Leslie Wilson-Westcott, also known as Leslie Wilson (born September 1, 1979 in Winnipeg, Manitoba) is a Canadian curler from Pinawa, Manitoba.

==Career==
Wilson-Westcott won her first provincial women's championship in 2010 playing second on Team Jill Thurston. The team represented Manitoba at the 2010 Scotties Tournament of Hearts, where they finished the round robin with a 7-4 record, and lost in the tiebreaker match.

Wilson-Westcott joined the Cathy Overton-Clapham rink at second for the next season. With her new team Wilson-Westcott won the 2011 Manitoba Scotties Tournament of Hearts, her second provincial title in a row. At the 2011 Scotties Tournament of Hearts, Overton-Clapham led the team to a 4-7 record.
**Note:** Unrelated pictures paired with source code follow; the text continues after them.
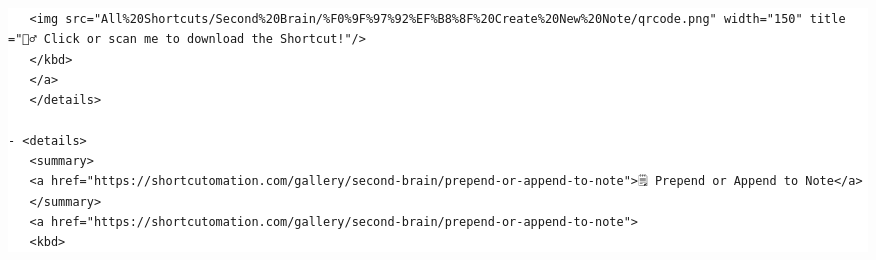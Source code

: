        <img src="All%20Shortcuts/Second%20Brain/%F0%9F%97%92%EF%B8%8F%20Create%20New%20Note/qrcode.png" width="150" title="💁‍♂️ Click or scan me to download the Shortcut!"/>
       </kbd>
       </a>
       </details>

    - <details>
       <summary>
       <a href="https://shortcutomation.com/gallery/second-brain/prepend-or-append-to-note">🗒️ Prepend or Append to Note</a>
       </summary>
       <a href="https://shortcutomation.com/gallery/second-brain/prepend-or-append-to-note">
       <kbd>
Wilson-Westcott took the next season off, just playing as the team's alternate.

Wilson-Westcott joined the Colleen Kilgallen rink for two seasons, and then moved to the Kristy McDonald team in 2014. The team played in the 2015 Canada Cup of Curling, going 1-5. When McDonald retired from competitive curling in 2015, the team was taken over by Michelle Englot.

In their first season together, the Englot rink won the 2017 Manitoba Scotties Tournament of Hearts, and went all the way to the final of the 2017 Scotties Tournament of Hearts, after finishing the round robin in first place, with a 10-1 record. The team would lose in the final against Team Ontario, skipped by Rachel Homan.

Their successful season qualified the team for the 2017 Canadian Olympic Curling Trials, but they would have less success there, finishing with a 2-6 record. However, as the Rachel Homan team won the event, and would go on to represent Canada at the Olympics, the Englot rink would be invited to play as Team Canada at the 2018 Scotties Tournament of Hearts, a spot normally reserved for the defending champions. There, the team finished with a 6-5 record, in 6th place, missing the playoffs. Also that season, the team would play in the 2018 Continental Cup of Curling.

After the 2017-18 season Wilson-Westcott announced that she would be taking time off to complete her master's degree.

On April 25, 2021, it was announced that Wilson-Westcott would join former teammate Kristy McDonald as she returned to curling competitively with teammates Lisa Blixhavn, Raunora Westcott and Lindsay Warkentin.

==Personal life==
Wilson-Westcott is married to Brandy Westcott. She is employed as an environmental specialist with Canadian Nuclear Laboratories.